EXERCISE BRIEF ->
Images are to be left out when the records below are printed word for word.

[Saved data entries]
____
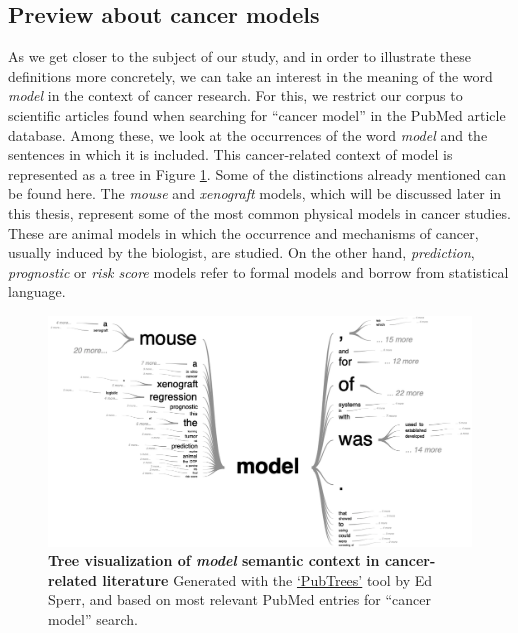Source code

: \documentclass[a4paper,12pt,twoside,onecolumn,openright,final,oldfontcommands]{memoir}
\begin{document}
\subsection{Preview about cancer
models}\label{preview-about-cancer-models}

As we get closer to the subject of our study, and in order to illustrate
these definitions more concretely, we can take an interest in the
meaning of the word \emph{model} in the context of cancer research. For
this, we restrict our corpus to scientific articles found when searching
for ``cancer model'' in the PubMed article database. Among these, we
look at the occurrences of the word \emph{model} and the sentences in
which it is included. This cancer-related context of model is
represented as a tree in Figure \ref{fig:pubmed-tree}. Some of the
distinctions already mentioned can be found here. The \emph{mouse} and
\emph{xenograft} models, which will be discussed later in this thesis,
represent some of the most common physical models in cancer studies.
These are animal models in which the occurrence and mechanisms of
cancer, usually induced by the biologist, are studied. On the other
hand, \emph{prediction}, \emph{prognostic} or \emph{risk score} models
refer to formal models and borrow from statistical language.

\begin{figure}

{\centering \includegraphics[width=0.9\linewidth]{fig/pubmed-tree} 

}

\caption[Tree visualization of *model* semantic context in cancer-related literature]{\textbf{Tree visualization of \emph{model}
semantic context in cancer-related literature} Generated with the
\href{https://esperr.github.io/pub-trees/}{`PubTrees'} tool by Ed Sperr,
and based on most relevant PubMed entries for ``cancer model'' search.}\label{fig:pubmed-tree}
\end{figure}
\end{document}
____
TASK RESULT ->
Source code

: \documentclass[a4paper,12pt,twoside,onecolumn,openright,final,oldfontcommands]{memoir}
\begin{document}
\subsection{Preview about cancer
models}\label{preview-about-cancer-models}

As we get closer to the subject of our study, and in order to illustrate
these definitions more concretely, we can take an interest in the
meaning of the word \emph{model} in the context of cancer research. For
this, we restrict our corpus to scientific articles found when searching
for ``cancer model'' in the PubMed article database. Among these, we
look at the occurrences of the word \emph{model} and the sentences in
which it is included. This cancer-related context of model is
represented as a tree in Figure \ref{fig:pubmed-tree}. Some of the
distinctions already mentioned can be found here. The \emph{mouse} and
\emph{xenograft} models, which will be discussed later in this thesis,
represent some of the most common physical models in cancer studies.
These are animal models in which the occurrence and mechanisms of
cancer, usually induced by the biologist, are studied. On the other
hand, \emph{prediction}, \emph{prognostic} or \emph{risk score} models
refer to formal models and borrow from statistical language.

\begin{figure}

{\centering \includegraphics[width=0.9\linewidth]{fig/pubmed-tree} 

}

\caption[Tree visualization of *model* semantic context in cancer-related literature]{\textbf{Tree visualization of \emph{model}
semantic context in cancer-related literature} Generated with the
\href{https://esperr.github.io/pub-trees/}{`PubTrees'} tool by Ed Sperr,
and based on most relevant PubMed entries for ``cancer model'' search.}\label{fig:pubmed-tree}
\end{figure}
\end{document}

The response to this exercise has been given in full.